Lietuvos Dujos to get Western management

  • 2000-02-24
  • By Peter J. Mladineo
VILNIUS - A few steps behind the plan to privatize Lietuvos Energija is the plan to privatize Lithuania's state-run gas company, Lietuvos Dujos. On Feb.17 the Prime Minister's cabinet confirmed the principal requirements for the privatization and re-organization of Lietuvos Dujos.

Replacing its desire to sell 24 percent of the company, the state is now seeking a strategic investor to manage the company. That investor will have to buy at least 34 percent of the company to meet the criteria of European and trans-Atlantic integration.

The state will retain between 34 and 51 percent of the company. The remainder of the company will be sold to other investors meeting the same requirements.

Two sister companies, liquefied petroleum company Suskystintos Dujos and gas units Dujiniai Irenginiai, would also be separated from the company, and a new gas law describing the gas market, prices and access regulation principles will be developed.

A new tender seeking an advisor for the privatization is also forthcoming. Those participants that took part in the tender for an advisor for the 24 percent shares emission have been invited.

"So one tender turns into another," said Arturas Baublys, spokesman for the Economy Ministry. That advisor would have to invent the tender for privatization – a situation that would mirror the Lietuvos Energija plan, he added.
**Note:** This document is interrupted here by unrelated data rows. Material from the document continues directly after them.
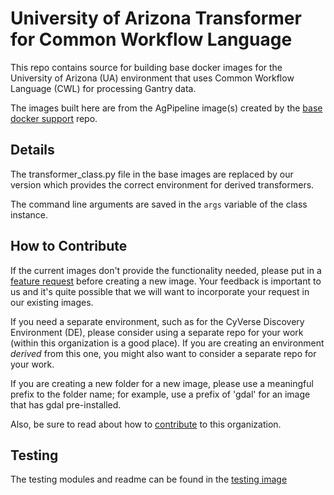 # University of Arizona Transformer for Common Workflow Language
This repo contains source for building base docker images for the University of Arizona (UA) environment that uses Common Workflow Language (CWL) for processing Gantry data.

The images built here are from the AgPipeline image(s) created by the [base docker support](https://github.com/AgPipeline/base-docker-support) repo.

## Details
The transformer_class.py file in the base images are replaced by our version which provides the correct environment for derived transformers.

The command line arguments are saved in the `args` variable of the class instance.

## How to Contribute
If the current images don't provide the functionality needed, please put in a [feature request](https://github.com/AgPipeline/computing-pipeline/issues/new/choose) before creating a new image.
Your feedback is important to us and it's quite possible that we will want to incorporate your request in our existing images.

If you need a separate environment, such as for the CyVerse Discovery Environment (DE), please consider using a separate repo for your work (within this organization is a good place).
If you are creating an environment *derived* from this one, you might also want to consider a separate repo for your work.

If you are creating a new folder for a new image, please use a meaningful prefix to the folder name; for example, use a prefix of 'gdal' for an image that has gdal pre-installed.

Also, be sure to read about how to [contribute](https://github.com/AgPipeline/Organization-info) to this organization.

## Testing 
The testing modules and readme can be found in the [testing image](https://github.com/AgPipeline/ua-gantry-environment/tree/test-development/test-image)
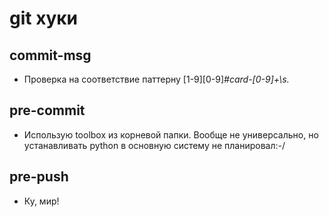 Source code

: # git хуки

## commit-msg
* Проверка на соответствие паттерну [1-9][0-9]*#card-[0-9]+\s.*

## pre-commit
* Использую toolbox из корневой папки. Вообще не универсально, но устанавливать python в основную систему не планировал:-/

## pre-push
* Ку, мир!
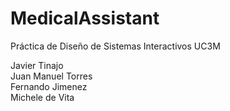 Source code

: # MedicalAssistant
Práctica de Diseño de Sistemas Interactivos UC3M


Javier Tinajo </br>
Juan Manuel Torres </br>
Fernando Jimenez </br>
Michele de Vita </br>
The timetable for this privatization was the subject of some agreements, although Prime Minister Andrius Kubilius appears to have appeased the opposition, insisting that the privatization process must be started this year. "As usual the opposition said that Lithuania must not be in a hurry for privatization. But the Prime Minister explained to them that if privatization does not begin this year or the beginning of next year, the financial situation will get dangerous for this company," said Audras Baciulis, spokesman for the prime minister.

Another item of some contention has been the question of whether to privatize the gas lines, which the prime minister supports. "Gas companies in small states are interesting for investors only if the gas lines are sold together with the company," Baciulis said.

But the overwhelming concern was how to keep Lietuvos Dujos out of the grasp of Russia's Gazprom. One the principals agreed on by the government that the strategic investor must meet an obligation regarding Lietuvos Dujos' integration into the EU GasNet system.

"Gas de France is the best [potential] investor," said Jonas Valatka, MP from the Social Democracy 2000 party. "Our state needs, if necessary, to get gas not only from Gazprom."

The key, Baublys said, is getting Western-minded people to manage the system. "Now the main opportunity is break the corruption in the system and, make the companies profitable again. After that the society and the state would gain. In the meantime, new management, new professionals will come. If we really want to join the West we have to bring into those companies people who have Western perspective. You cannot build a power bridge to the West with people who don't believe in that. And behind all of this, we need to change the people, both corrupted and people who don't believe in the disconnecting with the Soviet Union."

The most worrisome aspect of the privatization is that, in the case of the privatization of Lietuvos Telekomas, consumers will feel the first pains of change. "The consumers will suffer first. But in the long run after reorganization and really turning to the West, I think this will become more optimistic," said Baublys.

One thing that seems certain at this point: Once the privatization tender is announced, the investors will come. Leif Zierz, head of the utilities team for KPMG corporate finance, expects a huge interest of large European gas companies.

"The big gas companies throughout Europe are coming from a monopolist world, and liberalization is coming up, and so the only thing that they can do in their domestic markets is lose market share. If they want to grow and continue being profitable they have to go abroad. Therefore they are looking at Eastern Europe, and the Baltics, as well as Poland and Czech Republic are the first choice, because they have gone a certain way," Zierz said.